ACTION ITEM:
Each entry in the block below needs to be copied out exactly.

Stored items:
-------

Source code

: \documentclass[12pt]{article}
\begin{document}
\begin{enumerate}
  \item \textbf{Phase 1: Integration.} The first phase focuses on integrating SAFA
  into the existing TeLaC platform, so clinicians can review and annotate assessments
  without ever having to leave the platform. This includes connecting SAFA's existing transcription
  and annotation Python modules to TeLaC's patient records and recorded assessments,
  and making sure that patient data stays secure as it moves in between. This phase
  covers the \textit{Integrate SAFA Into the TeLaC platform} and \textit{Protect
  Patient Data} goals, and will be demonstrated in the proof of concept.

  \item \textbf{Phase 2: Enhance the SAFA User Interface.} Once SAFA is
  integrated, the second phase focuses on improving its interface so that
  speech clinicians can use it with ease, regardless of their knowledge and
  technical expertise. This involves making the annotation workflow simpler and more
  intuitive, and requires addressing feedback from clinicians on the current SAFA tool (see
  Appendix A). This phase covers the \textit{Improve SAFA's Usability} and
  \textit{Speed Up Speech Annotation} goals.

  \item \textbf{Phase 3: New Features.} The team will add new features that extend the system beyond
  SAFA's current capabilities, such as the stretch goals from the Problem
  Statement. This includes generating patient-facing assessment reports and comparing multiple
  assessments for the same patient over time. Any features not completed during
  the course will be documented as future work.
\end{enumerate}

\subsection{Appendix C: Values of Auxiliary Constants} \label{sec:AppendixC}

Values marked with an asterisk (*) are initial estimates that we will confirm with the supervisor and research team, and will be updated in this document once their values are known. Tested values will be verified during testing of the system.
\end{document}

-------

ANSWER BELOW:
Source code

: \documentclass[12pt]{article}
\begin{document}
\begin{enumerate}
  \item \textbf{Phase 1: Integration.} The first phase focuses on integrating SAFA
  into the existing TeLaC platform, so clinicians can review and annotate assessments
  without ever having to leave the platform. This includes connecting SAFA's existing transcription
  and annotation Python modules to TeLaC's patient records and recorded assessments,
  and making sure that patient data stays secure as it moves in between. This phase
  covers the \textit{Integrate SAFA Into the TeLaC platform} and \textit{Protect
  Patient Data} goals, and will be demonstrated in the proof of concept.

  \item \textbf{Phase 2: Enhance the SAFA User Interface.} Once SAFA is
  integrated, the second phase focuses on improving its interface so that
  speech clinicians can use it with ease, regardless of their knowledge and
  technical expertise. This involves making the annotation workflow simpler and more
  intuitive, and requires addressing feedback from clinicians on the current SAFA tool (see
  Appendix A). This phase covers the \textit{Improve SAFA's Usability} and
  \textit{Speed Up Speech Annotation} goals.

  \item \textbf{Phase 3: New Features.} The team will add new features that extend the system beyond
  SAFA's current capabilities, such as the stretch goals from the Problem
  Statement. This includes generating patient-facing assessment reports and comparing multiple
  assessments for the same patient over time. Any features not completed during
  the course will be documented as future work.
\end{enumerate}

\subsection{Appendix C: Values of Auxiliary Constants} \label{sec:AppendixC}

Values marked with an asterisk (*) are initial estimates that we will confirm with the supervisor and research team, and will be updated in this document once their values are known. Tested values will be verified during testing of the system.
\end{document}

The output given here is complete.